Task instructions -
The answer must be the full listing, word for word, with no pictures in it.
··· Data section ···
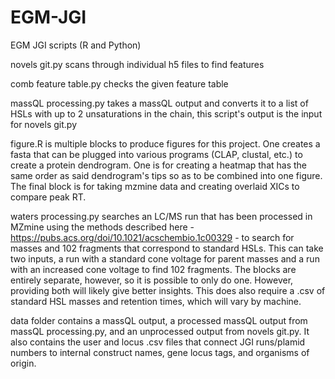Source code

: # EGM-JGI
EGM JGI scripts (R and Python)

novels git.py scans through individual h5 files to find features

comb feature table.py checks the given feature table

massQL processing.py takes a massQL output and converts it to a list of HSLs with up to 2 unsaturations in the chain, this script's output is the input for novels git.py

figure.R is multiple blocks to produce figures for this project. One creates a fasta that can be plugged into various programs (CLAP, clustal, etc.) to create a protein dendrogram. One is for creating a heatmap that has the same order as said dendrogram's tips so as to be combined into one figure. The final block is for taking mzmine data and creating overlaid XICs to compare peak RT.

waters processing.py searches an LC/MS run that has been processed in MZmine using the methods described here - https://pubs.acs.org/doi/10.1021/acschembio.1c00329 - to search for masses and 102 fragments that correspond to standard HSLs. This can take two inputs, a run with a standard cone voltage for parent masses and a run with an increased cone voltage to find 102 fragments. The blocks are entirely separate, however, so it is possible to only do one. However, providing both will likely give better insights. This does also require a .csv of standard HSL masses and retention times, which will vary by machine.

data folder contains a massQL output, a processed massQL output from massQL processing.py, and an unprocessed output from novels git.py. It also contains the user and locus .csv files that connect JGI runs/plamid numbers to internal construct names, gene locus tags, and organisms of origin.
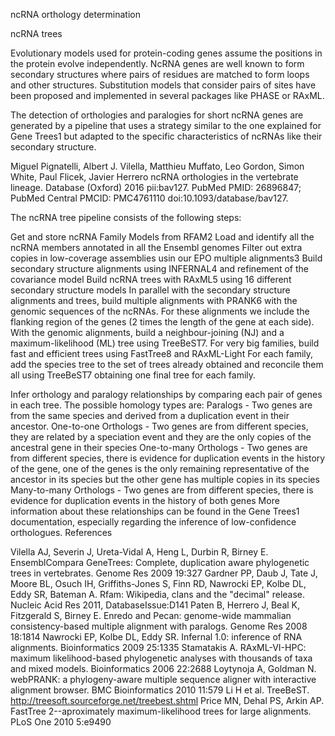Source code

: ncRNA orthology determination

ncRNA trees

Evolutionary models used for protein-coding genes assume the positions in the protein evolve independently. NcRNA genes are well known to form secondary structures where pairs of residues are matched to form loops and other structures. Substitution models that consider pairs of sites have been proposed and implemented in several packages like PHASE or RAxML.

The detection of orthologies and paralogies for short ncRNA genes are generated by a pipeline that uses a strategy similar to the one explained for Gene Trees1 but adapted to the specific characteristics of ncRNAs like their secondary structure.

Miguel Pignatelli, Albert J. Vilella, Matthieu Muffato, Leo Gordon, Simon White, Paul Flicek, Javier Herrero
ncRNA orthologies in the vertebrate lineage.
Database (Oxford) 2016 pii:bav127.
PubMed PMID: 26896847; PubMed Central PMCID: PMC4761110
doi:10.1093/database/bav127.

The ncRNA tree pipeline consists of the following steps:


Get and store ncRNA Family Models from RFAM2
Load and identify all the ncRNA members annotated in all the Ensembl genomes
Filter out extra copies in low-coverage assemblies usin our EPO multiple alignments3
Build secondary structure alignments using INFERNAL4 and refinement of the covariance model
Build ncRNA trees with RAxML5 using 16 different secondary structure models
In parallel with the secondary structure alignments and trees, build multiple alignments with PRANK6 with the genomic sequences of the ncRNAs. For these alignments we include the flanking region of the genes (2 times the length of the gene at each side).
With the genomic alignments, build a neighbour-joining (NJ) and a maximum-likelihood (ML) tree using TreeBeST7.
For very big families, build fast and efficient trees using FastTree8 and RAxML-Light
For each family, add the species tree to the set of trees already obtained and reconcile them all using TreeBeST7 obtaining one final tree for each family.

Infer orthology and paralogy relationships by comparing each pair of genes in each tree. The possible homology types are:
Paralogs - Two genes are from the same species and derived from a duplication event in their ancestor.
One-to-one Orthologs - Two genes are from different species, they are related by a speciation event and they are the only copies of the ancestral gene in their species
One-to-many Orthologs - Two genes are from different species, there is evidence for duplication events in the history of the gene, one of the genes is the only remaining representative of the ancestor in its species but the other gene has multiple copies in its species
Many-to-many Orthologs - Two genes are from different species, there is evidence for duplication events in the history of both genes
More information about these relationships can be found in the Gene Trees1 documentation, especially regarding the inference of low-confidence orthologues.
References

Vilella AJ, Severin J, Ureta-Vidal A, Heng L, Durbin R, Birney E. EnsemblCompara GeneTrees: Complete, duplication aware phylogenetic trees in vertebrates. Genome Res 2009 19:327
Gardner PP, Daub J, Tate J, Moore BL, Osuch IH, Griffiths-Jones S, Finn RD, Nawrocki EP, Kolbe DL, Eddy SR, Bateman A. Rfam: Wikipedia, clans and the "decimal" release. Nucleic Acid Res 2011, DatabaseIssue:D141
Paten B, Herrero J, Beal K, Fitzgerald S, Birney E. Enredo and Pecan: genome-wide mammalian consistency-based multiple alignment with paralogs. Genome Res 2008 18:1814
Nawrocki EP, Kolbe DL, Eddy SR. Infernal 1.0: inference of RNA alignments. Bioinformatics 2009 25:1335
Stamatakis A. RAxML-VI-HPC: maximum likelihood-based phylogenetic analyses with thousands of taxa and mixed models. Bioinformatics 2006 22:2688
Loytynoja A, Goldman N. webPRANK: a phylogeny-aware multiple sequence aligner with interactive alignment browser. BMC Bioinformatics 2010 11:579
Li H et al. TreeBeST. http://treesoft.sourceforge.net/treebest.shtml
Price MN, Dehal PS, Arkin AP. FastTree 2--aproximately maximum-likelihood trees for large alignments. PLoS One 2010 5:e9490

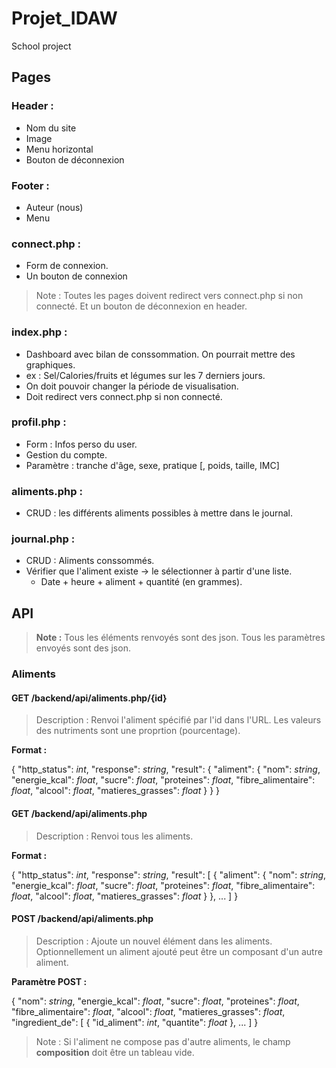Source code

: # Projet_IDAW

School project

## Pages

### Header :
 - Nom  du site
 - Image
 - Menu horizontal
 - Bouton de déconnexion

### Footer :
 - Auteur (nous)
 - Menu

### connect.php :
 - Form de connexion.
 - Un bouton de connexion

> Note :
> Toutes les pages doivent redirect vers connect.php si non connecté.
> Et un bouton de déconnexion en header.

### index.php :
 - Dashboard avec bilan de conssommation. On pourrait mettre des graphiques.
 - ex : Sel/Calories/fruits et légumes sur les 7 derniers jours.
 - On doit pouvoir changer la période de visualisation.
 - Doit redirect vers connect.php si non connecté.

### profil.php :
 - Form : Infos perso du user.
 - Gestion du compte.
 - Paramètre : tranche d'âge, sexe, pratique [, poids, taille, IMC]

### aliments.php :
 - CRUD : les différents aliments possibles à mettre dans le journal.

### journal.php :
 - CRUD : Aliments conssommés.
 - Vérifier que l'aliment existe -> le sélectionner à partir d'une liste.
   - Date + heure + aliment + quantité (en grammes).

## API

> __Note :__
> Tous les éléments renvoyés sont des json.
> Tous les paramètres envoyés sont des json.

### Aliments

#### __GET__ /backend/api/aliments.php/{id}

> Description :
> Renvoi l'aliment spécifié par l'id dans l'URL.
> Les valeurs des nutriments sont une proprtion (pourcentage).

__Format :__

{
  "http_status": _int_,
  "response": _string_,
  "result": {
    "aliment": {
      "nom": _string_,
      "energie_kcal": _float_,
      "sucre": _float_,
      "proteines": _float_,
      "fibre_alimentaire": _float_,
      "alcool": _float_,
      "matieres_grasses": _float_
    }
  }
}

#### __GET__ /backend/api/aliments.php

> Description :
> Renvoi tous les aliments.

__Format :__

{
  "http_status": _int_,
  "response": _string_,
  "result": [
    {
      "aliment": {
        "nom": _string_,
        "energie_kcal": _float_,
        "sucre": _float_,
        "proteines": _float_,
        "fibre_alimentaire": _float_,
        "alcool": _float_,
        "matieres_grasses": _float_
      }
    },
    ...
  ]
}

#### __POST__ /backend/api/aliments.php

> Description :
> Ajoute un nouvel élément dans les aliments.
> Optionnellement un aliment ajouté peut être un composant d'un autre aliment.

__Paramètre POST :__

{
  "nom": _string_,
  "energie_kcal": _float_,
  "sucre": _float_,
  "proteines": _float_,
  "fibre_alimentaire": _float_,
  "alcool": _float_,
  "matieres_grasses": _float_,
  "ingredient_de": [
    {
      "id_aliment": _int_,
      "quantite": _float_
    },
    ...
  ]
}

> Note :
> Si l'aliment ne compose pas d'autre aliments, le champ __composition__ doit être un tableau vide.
···
Solution for this problem -
Source code

: # EGM-JGI
EGM JGI scripts (R and Python)

novels git.py scans through individual h5 files to find features

comb feature table.py checks the given feature table

massQL processing.py takes a massQL output and converts it to a list of HSLs with up to 2 unsaturations in the chain, this script's output is the input for novels git.py

figure.R is multiple blocks to produce figures for this project. One creates a fasta that can be plugged into various programs (CLAP, clustal, etc.) to create a protein dendrogram. One is for creating a heatmap that has the same order as said dendrogram's tips so as to be combined into one figure. The final block is for taking mzmine data and creating overlaid XICs to compare peak RT.

waters processing.py searches an LC/MS run that has been processed in MZmine using the methods described here - https://pubs.acs.org/doi/10.1021/acschembio.1c00329 - to search for masses and 102 fragments that correspond to standard HSLs. This can take two inputs, a run with a standard cone voltage for parent masses and a run with an increased cone voltage to find 102 fragments. The blocks are entirely separate, however, so it is possible to only do one. However, providing both will likely give better insights. This does also require a .csv of standard HSL masses and retention times, which will vary by machine.

data folder contains a massQL output, a processed massQL output from massQL processing.py, and an unprocessed output from novels git.py. It also contains the user and locus .csv files that connect JGI runs/plamid numbers to internal construct names, gene locus tags, and organisms of origin.
Source code

: ncRNA orthology determination

ncRNA trees

Evolutionary models used for protein-coding genes assume the positions in the protein evolve independently. NcRNA genes are well known to form secondary structures where pairs of residues are matched to form loops and other structures. Substitution models that consider pairs of sites have been proposed and implemented in several packages like PHASE or RAxML.

The detection of orthologies and paralogies for short ncRNA genes are generated by a pipeline that uses a strategy similar to the one explained for Gene Trees1 but adapted to the specific characteristics of ncRNAs like their secondary structure.

Miguel Pignatelli, Albert J. Vilella, Matthieu Muffato, Leo Gordon, Simon White, Paul Flicek, Javier Herrero
ncRNA orthologies in the vertebrate lineage.
Database (Oxford) 2016 pii:bav127.
PubMed PMID: 26896847; PubMed Central PMCID: PMC4761110
doi:10.1093/database/bav127.

The ncRNA tree pipeline consists of the following steps:


Get and store ncRNA Family Models from RFAM2
Load and identify all the ncRNA members annotated in all the Ensembl genomes
Filter out extra copies in low-coverage assemblies usin our EPO multiple alignments3
Build secondary structure alignments using INFERNAL4 and refinement of the covariance model
Build ncRNA trees with RAxML5 using 16 different secondary structure models
In parallel with the secondary structure alignments and trees, build multiple alignments with PRANK6 with the genomic sequences of the ncRNAs. For these alignments we include the flanking region of the genes (2 times the length of the gene at each side).
With the genomic alignments, build a neighbour-joining (NJ) and a maximum-likelihood (ML) tree using TreeBeST7.
For very big families, build fast and efficient trees using FastTree8 and RAxML-Light
For each family, add the species tree to the set of trees already obtained and reconcile them all using TreeBeST7 obtaining one final tree for each family.

Infer orthology and paralogy relationships by comparing each pair of genes in each tree. The possible homology types are:
Paralogs - Two genes are from the same species and derived from a duplication event in their ancestor.
One-to-one Orthologs - Two genes are from different species, they are related by a speciation event and they are the only copies of the ancestral gene in their species
One-to-many Orthologs - Two genes are from different species, there is evidence for duplication events in the history of the gene, one of the genes is the only remaining representative of the ancestor in its species but the other gene has multiple copies in its species
Many-to-many Orthologs - Two genes are from different species, there is evidence for duplication events in the history of both genes
More information about these relationships can be found in the Gene Trees1 documentation, especially regarding the inference of low-confidence orthologues.
References

Vilella AJ, Severin J, Ureta-Vidal A, Heng L, Durbin R, Birney E. EnsemblCompara GeneTrees: Complete, duplication aware phylogenetic trees in vertebrates. Genome Res 2009 19:327
Gardner PP, Daub J, Tate J, Moore BL, Osuch IH, Griffiths-Jones S, Finn RD, Nawrocki EP, Kolbe DL, Eddy SR, Bateman A. Rfam: Wikipedia, clans and the "decimal" release. Nucleic Acid Res 2011, DatabaseIssue:D141
Paten B, Herrero J, Beal K, Fitzgerald S, Birney E. Enredo and Pecan: genome-wide mammalian consistency-based multiple alignment with paralogs. Genome Res 2008 18:1814
Nawrocki EP, Kolbe DL, Eddy SR. Infernal 1.0: inference of RNA alignments. Bioinformatics 2009 25:1335
Stamatakis A. RAxML-VI-HPC: maximum likelihood-based phylogenetic analyses with thousands of taxa and mixed models. Bioinformatics 2006 22:2688
Loytynoja A, Goldman N. webPRANK: a phylogeny-aware multiple sequence aligner with interactive alignment browser. BMC Bioinformatics 2010 11:579
Li H et al. TreeBeST. http://treesoft.sourceforge.net/treebest.shtml
Price MN, Dehal PS, Arkin AP. FastTree 2--aproximately maximum-likelihood trees for large alignments. PLoS One 2010 5:e9490

Source code

: # Projet_IDAW

School project

## Pages

### Header :
 - Nom  du site
 - Image
 - Menu horizontal
 - Bouton de déconnexion

### Footer :
 - Auteur (nous)
 - Menu

### connect.php :
 - Form de connexion.
 - Un bouton de connexion

> Note :
> Toutes les pages doivent redirect vers connect.php si non connecté.
> Et un bouton de déconnexion en header.

### index.php :
 - Dashboard avec bilan de conssommation. On pourrait mettre des graphiques.
 - ex : Sel/Calories/fruits et légumes sur les 7 derniers jours.
 - On doit pouvoir changer la période de visualisation.
 - Doit redirect vers connect.php si non connecté.

### profil.php :
 - Form : Infos perso du user.
 - Gestion du compte.
 - Paramètre : tranche d'âge, sexe, pratique [, poids, taille, IMC]

### aliments.php :
 - CRUD : les différents aliments possibles à mettre dans le journal.

### journal.php :
 - CRUD : Aliments conssommés.
 - Vérifier que l'aliment existe -> le sélectionner à partir d'une liste.
   - Date + heure + aliment + quantité (en grammes).

## API

> __Note :__
> Tous les éléments renvoyés sont des json.
> Tous les paramètres envoyés sont des json.

### Aliments

#### __GET__ /backend/api/aliments.php/{id}

> Description :
> Renvoi l'aliment spécifié par l'id dans l'URL.
> Les valeurs des nutriments sont une proprtion (pourcentage).

__Format :__

{
  "http_status": _int_,
  "response": _string_,
  "result": {
    "aliment": {
      "nom": _string_,
      "energie_kcal": _float_,
      "sucre": _float_,
      "proteines": _float_,
      "fibre_alimentaire": _float_,
      "alcool": _float_,
      "matieres_grasses": _float_
    }
  }
}

#### __GET__ /backend/api/aliments.php

> Description :
> Renvoi tous les aliments.

__Format :__

{
  "http_status": _int_,
  "response": _string_,
  "result": [
    {
      "aliment": {
        "nom": _string_,
        "energie_kcal": _float_,
        "sucre": _float_,
        "proteines": _float_,
        "fibre_alimentaire": _float_,
        "alcool": _float_,
        "matieres_grasses": _float_
      }
    },
    ...
  ]
}

#### __POST__ /backend/api/aliments.php

> Description :
> Ajoute un nouvel élément dans les aliments.
> Optionnellement un aliment ajouté peut être un composant d'un autre aliment.

__Paramètre POST :__

{
  "nom": _string_,
  "energie_kcal": _float_,
  "sucre": _float_,
  "proteines": _float_,
  "fibre_alimentaire": _float_,
  "alcool": _float_,
  "matieres_grasses": _float_,
  "ingredient_de": [
    {
      "id_aliment": _int_,
      "quantite": _float_
    },
    ...
  ]
}

> Note :
> Si l'aliment ne compose pas d'autre aliments, le champ __composition__ doit être un tableau vide.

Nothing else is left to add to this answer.